Plain-text document sources:
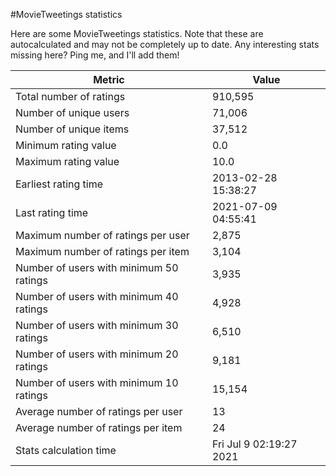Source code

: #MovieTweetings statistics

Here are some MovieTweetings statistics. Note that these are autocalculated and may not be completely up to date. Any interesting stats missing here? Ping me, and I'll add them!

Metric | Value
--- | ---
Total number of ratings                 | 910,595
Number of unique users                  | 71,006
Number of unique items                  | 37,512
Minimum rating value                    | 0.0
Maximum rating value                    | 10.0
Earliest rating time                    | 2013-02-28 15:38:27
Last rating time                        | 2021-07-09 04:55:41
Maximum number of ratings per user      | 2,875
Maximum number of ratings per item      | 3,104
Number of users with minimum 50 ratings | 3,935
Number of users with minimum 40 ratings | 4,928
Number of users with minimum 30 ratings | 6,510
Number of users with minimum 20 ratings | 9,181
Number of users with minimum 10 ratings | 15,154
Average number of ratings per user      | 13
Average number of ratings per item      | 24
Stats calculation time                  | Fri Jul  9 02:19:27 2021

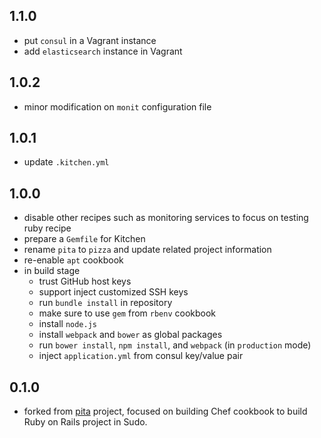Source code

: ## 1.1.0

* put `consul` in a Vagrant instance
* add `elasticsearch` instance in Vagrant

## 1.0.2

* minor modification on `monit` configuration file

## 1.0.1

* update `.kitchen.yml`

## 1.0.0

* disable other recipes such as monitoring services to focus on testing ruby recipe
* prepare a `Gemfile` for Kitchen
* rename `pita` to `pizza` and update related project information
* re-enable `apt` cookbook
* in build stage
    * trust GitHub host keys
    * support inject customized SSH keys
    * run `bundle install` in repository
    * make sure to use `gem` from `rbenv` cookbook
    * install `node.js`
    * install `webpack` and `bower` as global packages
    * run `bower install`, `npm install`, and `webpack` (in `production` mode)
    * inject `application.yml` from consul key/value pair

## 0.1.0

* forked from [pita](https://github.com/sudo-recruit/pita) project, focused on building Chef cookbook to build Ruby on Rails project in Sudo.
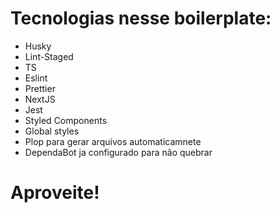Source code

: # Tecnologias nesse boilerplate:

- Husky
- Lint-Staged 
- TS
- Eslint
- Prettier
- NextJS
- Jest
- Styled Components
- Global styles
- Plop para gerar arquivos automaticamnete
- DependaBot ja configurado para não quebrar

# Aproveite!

- WORK INSTRUCTION
Report, from the entries above, each line where "install" is found.

- WRITTEN SOLUTION
    * run `bundle install` in repository
    * install `node.js`
    * install `webpack` and `bower` as global packages
    * run `bower install`, `npm install`, and `webpack` (in `production` mode)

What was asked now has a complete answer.